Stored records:
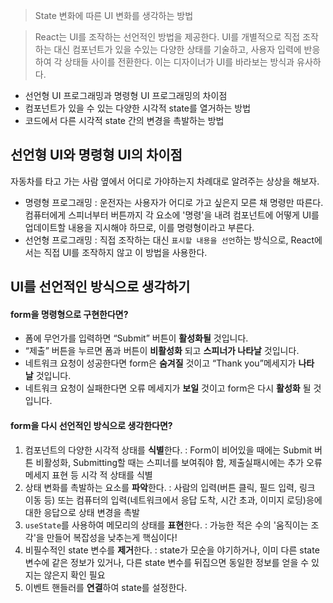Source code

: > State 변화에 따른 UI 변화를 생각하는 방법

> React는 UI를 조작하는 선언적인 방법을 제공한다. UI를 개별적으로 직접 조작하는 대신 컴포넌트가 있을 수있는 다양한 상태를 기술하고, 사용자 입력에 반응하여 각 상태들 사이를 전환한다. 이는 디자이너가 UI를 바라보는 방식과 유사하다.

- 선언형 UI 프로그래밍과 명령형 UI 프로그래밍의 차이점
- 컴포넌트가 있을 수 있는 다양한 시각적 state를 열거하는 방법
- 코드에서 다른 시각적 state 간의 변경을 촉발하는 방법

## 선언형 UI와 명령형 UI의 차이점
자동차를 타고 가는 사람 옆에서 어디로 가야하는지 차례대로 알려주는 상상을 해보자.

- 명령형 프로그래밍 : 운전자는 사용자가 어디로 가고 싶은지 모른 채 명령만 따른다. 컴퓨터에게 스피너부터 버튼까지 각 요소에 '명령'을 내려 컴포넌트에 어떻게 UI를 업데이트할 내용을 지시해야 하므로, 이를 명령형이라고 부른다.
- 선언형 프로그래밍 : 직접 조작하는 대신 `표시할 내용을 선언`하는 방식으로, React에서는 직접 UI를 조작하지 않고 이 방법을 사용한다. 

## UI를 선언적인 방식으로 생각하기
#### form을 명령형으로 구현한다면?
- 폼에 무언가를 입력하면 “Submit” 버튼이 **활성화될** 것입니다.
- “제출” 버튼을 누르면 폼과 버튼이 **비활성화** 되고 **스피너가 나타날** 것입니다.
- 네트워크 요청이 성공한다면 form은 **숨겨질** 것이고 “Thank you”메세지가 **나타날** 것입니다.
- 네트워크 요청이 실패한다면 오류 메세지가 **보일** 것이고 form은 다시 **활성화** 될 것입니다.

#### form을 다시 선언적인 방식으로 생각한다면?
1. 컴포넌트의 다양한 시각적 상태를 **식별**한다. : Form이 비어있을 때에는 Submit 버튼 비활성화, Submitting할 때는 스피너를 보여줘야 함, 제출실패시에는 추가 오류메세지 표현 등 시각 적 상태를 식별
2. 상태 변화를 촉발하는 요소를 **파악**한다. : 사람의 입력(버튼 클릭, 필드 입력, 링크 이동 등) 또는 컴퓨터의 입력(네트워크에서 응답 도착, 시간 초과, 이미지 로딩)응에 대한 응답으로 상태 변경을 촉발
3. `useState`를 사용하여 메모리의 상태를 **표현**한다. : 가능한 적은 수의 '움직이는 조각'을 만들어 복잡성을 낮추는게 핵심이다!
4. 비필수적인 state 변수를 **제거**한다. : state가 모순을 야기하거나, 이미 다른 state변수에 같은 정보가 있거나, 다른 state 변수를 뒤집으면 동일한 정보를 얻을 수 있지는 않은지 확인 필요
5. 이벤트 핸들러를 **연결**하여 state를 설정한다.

---

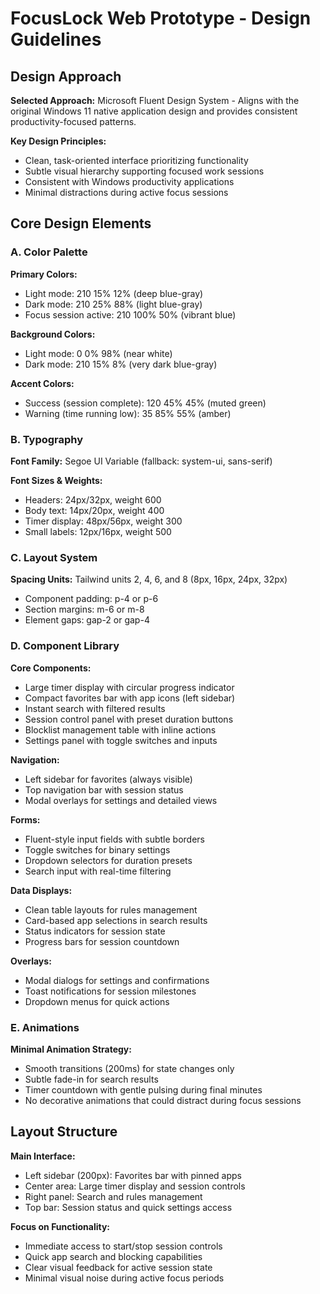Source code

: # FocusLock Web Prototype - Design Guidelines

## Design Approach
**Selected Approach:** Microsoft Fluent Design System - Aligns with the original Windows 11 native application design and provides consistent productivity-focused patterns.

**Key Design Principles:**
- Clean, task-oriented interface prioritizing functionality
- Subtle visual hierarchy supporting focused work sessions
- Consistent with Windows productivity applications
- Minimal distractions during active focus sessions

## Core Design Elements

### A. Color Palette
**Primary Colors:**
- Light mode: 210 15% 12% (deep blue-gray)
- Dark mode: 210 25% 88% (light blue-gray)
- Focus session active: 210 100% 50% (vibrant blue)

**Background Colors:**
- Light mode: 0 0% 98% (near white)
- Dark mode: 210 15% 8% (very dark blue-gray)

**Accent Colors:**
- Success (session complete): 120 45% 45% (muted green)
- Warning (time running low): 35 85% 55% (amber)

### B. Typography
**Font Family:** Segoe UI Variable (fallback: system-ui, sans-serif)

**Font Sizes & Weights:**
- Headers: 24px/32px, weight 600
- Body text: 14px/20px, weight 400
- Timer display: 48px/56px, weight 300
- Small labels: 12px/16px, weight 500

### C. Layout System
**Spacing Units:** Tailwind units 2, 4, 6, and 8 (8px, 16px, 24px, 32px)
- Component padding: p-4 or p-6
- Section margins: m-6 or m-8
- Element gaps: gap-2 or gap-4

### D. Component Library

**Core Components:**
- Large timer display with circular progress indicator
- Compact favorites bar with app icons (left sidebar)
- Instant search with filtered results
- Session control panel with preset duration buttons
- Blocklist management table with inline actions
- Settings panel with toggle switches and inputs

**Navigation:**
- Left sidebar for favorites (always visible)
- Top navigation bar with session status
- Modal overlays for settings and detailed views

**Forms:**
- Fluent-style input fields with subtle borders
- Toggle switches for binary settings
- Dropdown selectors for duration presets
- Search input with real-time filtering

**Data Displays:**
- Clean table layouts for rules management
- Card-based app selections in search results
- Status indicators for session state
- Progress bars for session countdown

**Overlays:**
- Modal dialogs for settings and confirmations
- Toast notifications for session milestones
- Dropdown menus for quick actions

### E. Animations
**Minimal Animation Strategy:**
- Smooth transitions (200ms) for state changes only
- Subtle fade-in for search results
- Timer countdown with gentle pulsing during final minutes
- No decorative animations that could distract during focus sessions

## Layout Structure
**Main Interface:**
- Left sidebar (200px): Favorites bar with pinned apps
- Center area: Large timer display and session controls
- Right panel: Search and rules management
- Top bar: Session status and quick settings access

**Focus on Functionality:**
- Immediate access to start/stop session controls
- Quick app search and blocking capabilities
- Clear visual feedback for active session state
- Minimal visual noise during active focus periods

WHAT IS EXPECTED: An exact copy of the lines above, from the one containing "## Core Design Elements" down to the one containing "- Light mode: 0 0% 98% (near white)" and including both, is the whole answer; retype it and nothing else.

RESPONSE TO THIS EXERCISE:
## Core Design Elements

### A. Color Palette
**Primary Colors:**
- Light mode: 210 15% 12% (deep blue-gray)
- Dark mode: 210 25% 88% (light blue-gray)
- Focus session active: 210 100% 50% (vibrant blue)

**Background Colors:**
- Light mode: 0 0% 98% (near white)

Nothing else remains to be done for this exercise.